Exercise objective: Using the data below, count the lines that carry the string "target" and write only the count.

The data:

+ + + +

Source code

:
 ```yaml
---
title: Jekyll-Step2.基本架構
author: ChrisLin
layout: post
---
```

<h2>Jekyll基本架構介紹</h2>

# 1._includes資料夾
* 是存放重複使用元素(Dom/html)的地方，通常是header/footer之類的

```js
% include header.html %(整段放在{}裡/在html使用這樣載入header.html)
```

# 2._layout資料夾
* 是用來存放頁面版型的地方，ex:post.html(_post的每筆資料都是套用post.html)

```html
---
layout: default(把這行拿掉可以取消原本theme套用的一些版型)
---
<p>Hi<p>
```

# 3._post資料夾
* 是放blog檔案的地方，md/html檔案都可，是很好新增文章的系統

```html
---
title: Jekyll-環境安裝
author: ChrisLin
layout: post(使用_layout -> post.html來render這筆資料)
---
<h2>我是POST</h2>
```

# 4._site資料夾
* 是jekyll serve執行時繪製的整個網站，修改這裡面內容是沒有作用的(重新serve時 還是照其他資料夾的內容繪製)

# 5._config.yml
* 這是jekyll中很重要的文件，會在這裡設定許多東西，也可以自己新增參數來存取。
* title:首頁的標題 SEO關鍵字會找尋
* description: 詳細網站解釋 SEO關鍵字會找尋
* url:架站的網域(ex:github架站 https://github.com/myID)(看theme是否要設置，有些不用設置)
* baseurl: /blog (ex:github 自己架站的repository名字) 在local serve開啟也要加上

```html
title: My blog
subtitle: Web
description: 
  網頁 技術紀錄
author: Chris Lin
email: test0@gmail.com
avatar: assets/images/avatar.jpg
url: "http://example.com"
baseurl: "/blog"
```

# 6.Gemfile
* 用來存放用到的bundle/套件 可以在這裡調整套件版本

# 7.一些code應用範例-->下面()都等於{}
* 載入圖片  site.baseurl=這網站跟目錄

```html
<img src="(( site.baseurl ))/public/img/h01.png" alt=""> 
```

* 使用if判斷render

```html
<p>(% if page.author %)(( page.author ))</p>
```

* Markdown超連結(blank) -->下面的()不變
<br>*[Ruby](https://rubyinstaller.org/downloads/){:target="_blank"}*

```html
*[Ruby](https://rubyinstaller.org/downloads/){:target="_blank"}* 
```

+ + + +

Solution for this exercise: 2